Task material:
####

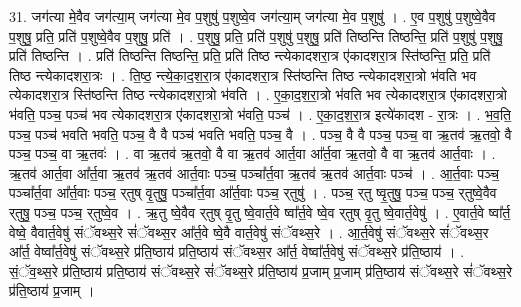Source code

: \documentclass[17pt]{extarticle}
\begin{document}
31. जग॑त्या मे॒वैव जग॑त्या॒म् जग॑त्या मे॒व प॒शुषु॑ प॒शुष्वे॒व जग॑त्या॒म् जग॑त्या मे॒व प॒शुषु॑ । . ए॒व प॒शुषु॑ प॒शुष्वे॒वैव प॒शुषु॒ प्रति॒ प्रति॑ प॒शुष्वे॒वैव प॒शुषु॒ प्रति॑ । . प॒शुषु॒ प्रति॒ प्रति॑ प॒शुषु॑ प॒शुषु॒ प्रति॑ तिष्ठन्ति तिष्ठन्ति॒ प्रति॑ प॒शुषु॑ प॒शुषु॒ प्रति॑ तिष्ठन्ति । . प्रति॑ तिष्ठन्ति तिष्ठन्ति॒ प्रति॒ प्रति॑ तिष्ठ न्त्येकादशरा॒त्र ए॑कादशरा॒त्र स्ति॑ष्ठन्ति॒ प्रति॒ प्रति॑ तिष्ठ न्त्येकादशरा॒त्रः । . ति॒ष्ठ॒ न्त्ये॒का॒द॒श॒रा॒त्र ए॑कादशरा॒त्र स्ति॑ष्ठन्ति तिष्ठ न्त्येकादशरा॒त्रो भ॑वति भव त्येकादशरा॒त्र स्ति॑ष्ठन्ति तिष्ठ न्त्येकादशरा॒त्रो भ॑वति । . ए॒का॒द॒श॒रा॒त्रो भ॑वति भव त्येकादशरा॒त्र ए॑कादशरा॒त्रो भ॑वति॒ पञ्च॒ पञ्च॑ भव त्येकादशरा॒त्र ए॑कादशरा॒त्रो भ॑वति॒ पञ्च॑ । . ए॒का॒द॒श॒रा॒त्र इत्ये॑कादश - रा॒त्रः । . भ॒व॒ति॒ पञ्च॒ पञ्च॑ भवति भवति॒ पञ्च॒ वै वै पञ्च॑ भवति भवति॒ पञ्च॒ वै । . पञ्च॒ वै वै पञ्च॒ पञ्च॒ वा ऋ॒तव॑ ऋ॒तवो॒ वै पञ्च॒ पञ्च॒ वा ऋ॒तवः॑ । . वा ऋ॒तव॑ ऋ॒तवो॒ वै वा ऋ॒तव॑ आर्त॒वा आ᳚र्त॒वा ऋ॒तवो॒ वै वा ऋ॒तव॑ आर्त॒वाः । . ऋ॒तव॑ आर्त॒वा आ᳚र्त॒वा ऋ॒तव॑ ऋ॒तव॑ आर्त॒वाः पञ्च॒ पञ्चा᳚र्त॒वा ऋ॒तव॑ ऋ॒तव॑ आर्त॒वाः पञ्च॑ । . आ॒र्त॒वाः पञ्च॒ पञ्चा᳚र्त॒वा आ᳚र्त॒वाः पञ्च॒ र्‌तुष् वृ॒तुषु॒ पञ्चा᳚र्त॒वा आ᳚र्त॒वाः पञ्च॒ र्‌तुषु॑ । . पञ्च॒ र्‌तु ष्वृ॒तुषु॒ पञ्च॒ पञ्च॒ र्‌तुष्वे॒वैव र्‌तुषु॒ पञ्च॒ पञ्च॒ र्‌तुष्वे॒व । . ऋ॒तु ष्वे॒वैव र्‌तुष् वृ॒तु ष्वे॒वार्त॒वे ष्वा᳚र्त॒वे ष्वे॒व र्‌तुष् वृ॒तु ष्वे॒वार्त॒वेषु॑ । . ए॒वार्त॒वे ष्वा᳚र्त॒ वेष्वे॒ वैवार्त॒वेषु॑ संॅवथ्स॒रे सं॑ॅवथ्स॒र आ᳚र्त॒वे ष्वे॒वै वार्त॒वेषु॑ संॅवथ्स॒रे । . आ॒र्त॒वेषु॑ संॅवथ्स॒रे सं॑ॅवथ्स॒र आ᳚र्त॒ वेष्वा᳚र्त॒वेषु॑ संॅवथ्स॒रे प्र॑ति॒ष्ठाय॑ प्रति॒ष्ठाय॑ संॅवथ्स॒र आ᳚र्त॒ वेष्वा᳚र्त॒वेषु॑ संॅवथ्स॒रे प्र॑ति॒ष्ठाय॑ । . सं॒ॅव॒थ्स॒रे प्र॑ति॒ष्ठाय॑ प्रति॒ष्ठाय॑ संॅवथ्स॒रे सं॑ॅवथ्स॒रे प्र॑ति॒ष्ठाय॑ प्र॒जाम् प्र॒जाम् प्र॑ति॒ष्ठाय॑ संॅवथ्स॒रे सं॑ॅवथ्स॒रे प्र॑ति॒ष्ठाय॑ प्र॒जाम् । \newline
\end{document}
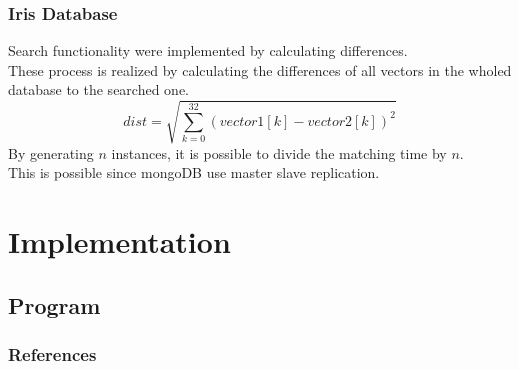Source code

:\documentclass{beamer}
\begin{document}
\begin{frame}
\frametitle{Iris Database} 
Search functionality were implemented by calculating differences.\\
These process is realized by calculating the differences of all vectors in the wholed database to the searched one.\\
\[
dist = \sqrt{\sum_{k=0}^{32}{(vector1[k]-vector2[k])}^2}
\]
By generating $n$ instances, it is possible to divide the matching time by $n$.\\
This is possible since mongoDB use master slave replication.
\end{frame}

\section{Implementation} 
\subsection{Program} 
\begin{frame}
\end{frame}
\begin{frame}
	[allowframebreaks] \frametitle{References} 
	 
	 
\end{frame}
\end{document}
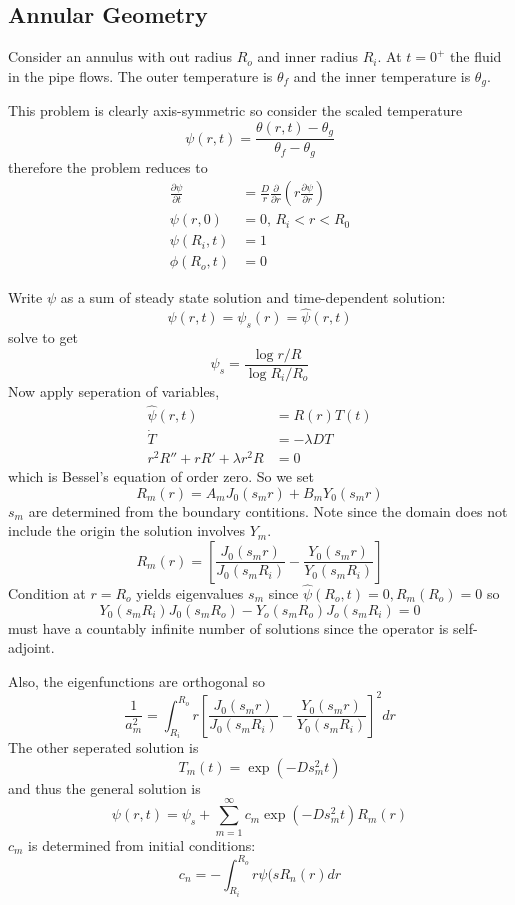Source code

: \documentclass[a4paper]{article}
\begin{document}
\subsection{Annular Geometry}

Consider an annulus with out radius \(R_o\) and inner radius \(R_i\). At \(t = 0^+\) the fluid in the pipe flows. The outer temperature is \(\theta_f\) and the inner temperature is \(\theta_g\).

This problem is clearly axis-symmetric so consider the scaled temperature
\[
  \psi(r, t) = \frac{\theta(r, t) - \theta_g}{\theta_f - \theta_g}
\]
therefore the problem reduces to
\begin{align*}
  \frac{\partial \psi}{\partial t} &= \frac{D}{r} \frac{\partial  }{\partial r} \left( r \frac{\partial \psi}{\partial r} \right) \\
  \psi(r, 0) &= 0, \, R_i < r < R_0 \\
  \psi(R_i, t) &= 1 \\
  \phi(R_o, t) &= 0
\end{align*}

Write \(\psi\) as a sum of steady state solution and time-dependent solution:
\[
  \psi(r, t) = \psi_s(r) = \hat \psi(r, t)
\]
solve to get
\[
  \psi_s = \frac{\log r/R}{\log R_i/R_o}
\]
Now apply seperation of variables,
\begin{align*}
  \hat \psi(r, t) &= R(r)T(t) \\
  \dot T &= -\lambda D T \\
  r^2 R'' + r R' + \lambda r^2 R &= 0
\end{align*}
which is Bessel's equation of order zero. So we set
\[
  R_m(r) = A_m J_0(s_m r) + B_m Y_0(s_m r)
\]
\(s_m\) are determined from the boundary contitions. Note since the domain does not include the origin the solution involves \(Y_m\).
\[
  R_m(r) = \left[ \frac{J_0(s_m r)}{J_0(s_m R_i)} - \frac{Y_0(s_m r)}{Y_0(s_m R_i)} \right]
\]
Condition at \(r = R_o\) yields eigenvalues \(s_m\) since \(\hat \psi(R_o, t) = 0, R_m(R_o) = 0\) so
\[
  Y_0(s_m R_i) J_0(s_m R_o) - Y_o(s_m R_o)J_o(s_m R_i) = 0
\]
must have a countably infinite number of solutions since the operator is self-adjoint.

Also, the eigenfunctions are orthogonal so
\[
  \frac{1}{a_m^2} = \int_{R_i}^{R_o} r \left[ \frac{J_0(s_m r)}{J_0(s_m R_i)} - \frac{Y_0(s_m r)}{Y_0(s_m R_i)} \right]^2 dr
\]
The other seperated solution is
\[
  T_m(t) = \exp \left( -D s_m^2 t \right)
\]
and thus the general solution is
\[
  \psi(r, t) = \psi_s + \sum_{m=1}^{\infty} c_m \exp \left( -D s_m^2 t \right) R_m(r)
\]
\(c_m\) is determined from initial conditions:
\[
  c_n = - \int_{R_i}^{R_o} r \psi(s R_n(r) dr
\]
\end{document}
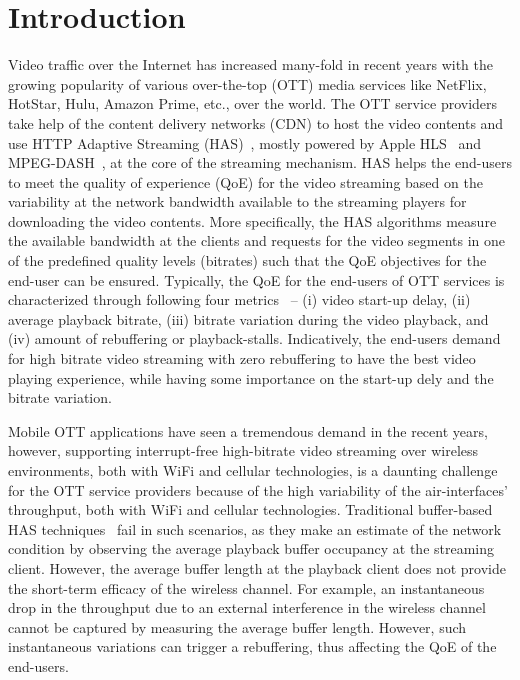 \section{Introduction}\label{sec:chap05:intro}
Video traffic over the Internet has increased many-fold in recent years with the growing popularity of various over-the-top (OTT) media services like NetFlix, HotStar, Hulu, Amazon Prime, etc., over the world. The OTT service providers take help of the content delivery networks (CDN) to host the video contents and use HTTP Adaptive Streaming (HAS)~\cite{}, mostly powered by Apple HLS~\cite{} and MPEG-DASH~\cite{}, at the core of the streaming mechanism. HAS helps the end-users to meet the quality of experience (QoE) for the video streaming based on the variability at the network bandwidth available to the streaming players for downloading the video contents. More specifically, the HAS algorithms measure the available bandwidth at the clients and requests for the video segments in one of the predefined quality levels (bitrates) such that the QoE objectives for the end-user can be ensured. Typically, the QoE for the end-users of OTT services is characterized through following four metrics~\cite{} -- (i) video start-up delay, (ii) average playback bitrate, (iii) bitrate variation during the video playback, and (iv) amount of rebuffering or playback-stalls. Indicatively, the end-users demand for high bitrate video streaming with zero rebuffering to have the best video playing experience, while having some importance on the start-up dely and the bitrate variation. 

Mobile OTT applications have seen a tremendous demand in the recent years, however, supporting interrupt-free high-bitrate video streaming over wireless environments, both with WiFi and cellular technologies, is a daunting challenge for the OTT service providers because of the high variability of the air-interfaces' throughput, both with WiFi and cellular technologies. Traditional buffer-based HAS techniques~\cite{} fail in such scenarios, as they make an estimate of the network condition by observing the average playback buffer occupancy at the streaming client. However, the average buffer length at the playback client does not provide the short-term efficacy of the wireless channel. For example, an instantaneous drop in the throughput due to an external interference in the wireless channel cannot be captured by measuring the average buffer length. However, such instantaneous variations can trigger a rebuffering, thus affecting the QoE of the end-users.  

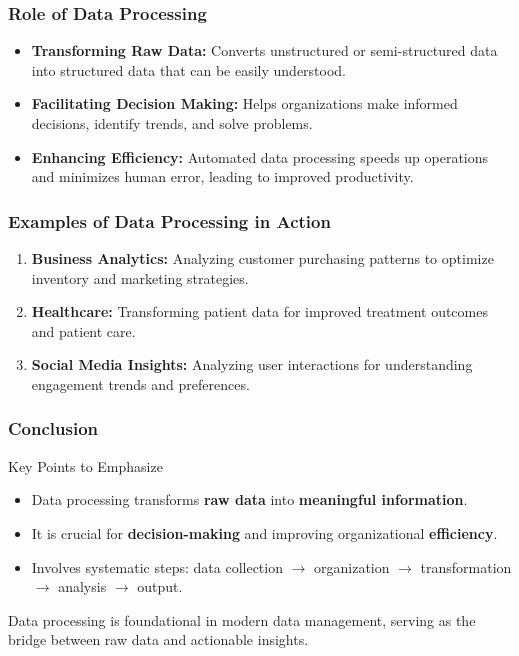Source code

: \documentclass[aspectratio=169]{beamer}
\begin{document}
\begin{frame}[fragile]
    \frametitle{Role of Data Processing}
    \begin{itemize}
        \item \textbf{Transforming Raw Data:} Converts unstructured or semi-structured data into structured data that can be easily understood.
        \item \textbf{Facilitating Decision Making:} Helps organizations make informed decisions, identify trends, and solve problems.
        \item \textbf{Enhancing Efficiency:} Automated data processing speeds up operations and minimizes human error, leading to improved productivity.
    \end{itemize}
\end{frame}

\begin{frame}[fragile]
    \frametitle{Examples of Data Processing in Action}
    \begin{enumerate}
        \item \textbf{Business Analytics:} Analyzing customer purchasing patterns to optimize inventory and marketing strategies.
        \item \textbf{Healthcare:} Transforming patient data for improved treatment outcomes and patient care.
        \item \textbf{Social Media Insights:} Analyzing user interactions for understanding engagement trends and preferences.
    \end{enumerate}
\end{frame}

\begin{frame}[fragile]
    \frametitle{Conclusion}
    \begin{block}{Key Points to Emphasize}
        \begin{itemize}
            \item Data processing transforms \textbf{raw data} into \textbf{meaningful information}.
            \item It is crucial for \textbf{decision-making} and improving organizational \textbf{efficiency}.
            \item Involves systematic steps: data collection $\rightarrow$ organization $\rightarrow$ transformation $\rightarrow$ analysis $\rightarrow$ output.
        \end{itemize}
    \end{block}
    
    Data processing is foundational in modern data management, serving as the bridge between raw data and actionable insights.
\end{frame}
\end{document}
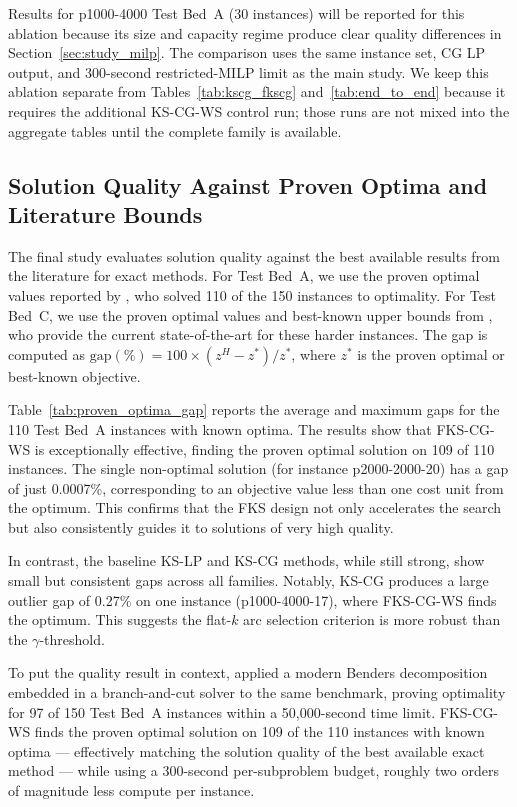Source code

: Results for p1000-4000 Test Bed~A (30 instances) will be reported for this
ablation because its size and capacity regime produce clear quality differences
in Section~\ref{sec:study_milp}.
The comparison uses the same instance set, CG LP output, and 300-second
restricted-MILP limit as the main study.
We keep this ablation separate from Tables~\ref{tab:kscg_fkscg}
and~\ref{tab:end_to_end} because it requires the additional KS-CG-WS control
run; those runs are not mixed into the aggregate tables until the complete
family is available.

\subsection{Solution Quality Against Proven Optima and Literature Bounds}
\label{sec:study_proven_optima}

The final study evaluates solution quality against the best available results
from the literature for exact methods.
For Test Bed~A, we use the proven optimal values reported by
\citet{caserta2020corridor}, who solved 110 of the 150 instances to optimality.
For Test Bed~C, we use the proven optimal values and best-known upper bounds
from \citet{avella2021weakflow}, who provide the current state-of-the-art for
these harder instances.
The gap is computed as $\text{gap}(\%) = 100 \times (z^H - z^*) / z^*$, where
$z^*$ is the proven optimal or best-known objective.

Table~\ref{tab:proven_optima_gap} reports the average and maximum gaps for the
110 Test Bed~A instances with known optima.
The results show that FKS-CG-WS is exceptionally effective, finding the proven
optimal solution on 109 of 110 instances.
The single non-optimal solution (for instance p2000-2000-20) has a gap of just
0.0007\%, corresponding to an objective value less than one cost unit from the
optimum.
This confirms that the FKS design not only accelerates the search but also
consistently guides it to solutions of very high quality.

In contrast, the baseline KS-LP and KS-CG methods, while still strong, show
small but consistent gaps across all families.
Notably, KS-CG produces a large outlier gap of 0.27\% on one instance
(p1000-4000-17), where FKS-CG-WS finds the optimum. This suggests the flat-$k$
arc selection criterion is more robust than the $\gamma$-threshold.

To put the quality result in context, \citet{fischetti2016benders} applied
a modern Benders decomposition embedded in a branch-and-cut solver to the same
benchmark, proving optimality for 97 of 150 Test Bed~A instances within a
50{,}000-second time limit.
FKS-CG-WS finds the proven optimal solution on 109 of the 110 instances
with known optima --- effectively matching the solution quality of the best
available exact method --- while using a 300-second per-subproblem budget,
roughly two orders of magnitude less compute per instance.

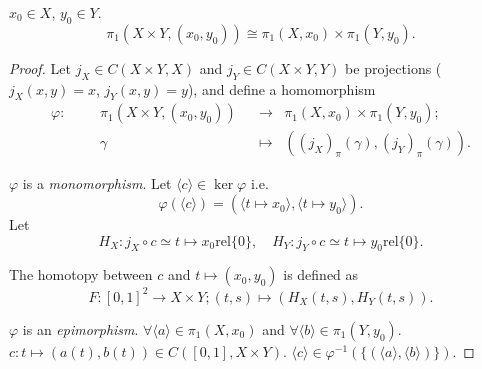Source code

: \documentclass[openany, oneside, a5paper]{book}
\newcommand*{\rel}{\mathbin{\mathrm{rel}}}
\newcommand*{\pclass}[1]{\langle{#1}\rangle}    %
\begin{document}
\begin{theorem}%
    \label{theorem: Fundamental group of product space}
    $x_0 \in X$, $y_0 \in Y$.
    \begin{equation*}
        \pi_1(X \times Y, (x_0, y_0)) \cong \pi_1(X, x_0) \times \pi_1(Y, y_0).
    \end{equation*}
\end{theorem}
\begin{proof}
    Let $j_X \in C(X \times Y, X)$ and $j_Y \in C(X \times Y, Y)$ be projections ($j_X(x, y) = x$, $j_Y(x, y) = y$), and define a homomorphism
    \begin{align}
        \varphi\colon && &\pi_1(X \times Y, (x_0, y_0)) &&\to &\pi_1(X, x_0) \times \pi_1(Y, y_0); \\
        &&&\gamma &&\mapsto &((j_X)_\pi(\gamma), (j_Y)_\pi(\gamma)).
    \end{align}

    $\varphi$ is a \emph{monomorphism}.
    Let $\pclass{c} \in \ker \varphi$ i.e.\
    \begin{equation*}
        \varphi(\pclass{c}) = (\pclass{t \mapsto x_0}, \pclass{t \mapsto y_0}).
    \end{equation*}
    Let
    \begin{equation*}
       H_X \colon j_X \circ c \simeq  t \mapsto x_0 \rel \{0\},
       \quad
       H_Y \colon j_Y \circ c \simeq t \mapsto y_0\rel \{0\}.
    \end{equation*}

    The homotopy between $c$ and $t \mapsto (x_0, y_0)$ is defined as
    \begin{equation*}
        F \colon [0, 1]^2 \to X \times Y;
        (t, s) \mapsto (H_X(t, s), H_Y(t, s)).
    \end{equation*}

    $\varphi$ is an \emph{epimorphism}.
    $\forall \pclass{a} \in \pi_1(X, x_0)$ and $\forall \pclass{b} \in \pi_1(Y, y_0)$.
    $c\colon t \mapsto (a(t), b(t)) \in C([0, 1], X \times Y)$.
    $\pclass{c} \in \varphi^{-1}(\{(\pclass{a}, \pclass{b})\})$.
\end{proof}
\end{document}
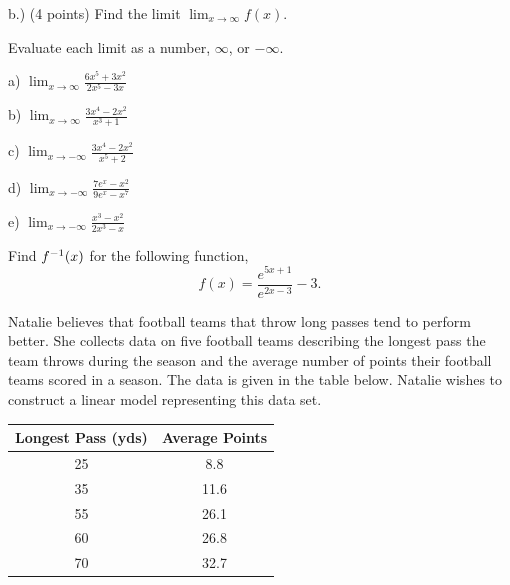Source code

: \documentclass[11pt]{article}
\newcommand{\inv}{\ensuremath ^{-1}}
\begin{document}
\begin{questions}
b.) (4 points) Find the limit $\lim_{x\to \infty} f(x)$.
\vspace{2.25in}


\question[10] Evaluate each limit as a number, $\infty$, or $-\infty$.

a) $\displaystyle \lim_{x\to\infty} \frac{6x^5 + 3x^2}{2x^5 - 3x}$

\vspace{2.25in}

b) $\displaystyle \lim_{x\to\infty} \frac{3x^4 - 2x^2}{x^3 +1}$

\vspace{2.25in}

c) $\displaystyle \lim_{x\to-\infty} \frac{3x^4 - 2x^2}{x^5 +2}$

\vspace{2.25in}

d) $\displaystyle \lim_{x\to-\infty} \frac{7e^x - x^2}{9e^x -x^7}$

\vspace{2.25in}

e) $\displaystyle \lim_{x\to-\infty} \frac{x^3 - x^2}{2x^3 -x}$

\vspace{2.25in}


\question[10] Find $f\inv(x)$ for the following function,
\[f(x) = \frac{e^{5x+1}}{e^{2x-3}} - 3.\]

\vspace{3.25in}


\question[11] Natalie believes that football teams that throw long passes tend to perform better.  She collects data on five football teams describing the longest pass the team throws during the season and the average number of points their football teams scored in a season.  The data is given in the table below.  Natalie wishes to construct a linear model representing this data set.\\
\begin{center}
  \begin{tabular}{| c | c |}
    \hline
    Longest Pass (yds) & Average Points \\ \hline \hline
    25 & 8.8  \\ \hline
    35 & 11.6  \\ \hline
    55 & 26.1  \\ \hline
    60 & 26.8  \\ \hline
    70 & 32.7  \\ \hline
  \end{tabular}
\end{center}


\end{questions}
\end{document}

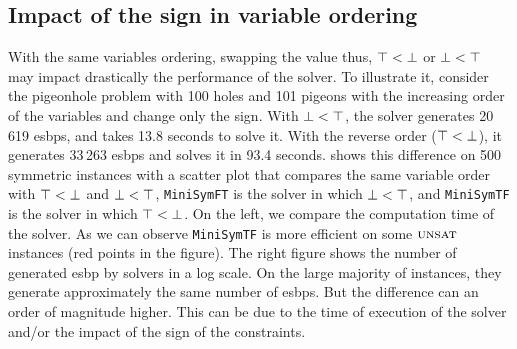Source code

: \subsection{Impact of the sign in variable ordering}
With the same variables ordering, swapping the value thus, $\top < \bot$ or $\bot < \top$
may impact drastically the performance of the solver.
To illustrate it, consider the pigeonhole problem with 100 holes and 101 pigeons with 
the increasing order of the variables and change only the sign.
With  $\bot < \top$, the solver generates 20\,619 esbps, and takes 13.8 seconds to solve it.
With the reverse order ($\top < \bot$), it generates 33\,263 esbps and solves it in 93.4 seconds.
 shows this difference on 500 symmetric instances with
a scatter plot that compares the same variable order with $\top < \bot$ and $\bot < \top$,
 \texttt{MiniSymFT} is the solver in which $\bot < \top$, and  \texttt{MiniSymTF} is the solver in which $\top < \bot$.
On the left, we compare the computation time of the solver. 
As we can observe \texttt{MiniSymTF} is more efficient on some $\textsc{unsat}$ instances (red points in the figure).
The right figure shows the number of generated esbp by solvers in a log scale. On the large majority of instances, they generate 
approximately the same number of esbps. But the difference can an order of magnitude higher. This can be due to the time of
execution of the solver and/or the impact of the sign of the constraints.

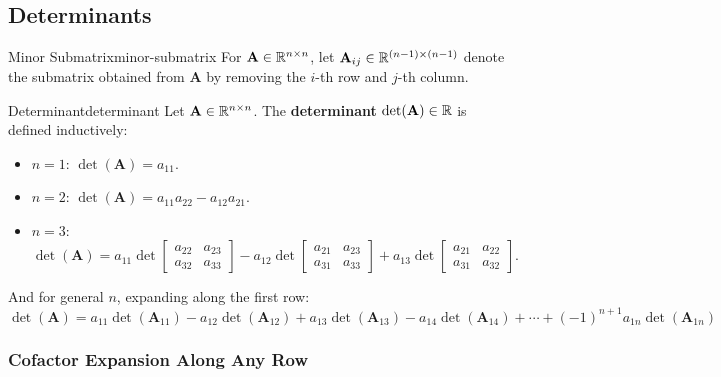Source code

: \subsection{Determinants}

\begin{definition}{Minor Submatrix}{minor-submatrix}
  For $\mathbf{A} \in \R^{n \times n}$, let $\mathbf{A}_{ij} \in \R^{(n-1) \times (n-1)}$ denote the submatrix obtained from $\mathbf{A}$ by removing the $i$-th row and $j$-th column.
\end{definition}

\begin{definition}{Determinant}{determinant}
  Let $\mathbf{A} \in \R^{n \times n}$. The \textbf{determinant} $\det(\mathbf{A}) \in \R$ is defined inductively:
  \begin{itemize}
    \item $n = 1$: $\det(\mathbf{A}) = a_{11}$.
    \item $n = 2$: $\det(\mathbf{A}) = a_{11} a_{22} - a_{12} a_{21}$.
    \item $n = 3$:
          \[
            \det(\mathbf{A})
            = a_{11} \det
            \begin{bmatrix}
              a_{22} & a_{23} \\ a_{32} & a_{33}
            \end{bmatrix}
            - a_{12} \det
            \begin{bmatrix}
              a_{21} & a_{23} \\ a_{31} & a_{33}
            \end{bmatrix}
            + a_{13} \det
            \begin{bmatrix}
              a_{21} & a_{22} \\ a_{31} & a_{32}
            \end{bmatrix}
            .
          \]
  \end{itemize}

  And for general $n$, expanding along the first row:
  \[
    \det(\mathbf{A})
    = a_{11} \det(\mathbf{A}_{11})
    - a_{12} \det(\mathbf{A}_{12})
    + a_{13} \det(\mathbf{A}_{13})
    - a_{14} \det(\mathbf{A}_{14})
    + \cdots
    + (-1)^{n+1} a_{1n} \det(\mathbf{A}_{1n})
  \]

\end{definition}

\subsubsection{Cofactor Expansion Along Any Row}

####

What to work on:
Scan the records for the word "same". Copy each line where it turns up.

Your solution:
The comparison uses the same instance set, CG LP output, and 300-second
a modern Benders decomposition embedded in a branch-and-cut solver to the same
With the same variables ordering, swapping the value thus, $\top < \bot$ or $\bot < \top$
a scatter plot that compares the same variable order with $\top < \bot$ and $\bot < \top$,
approximately the same number of esbps. But the difference can an order of magnitude higher. This can be due to the time of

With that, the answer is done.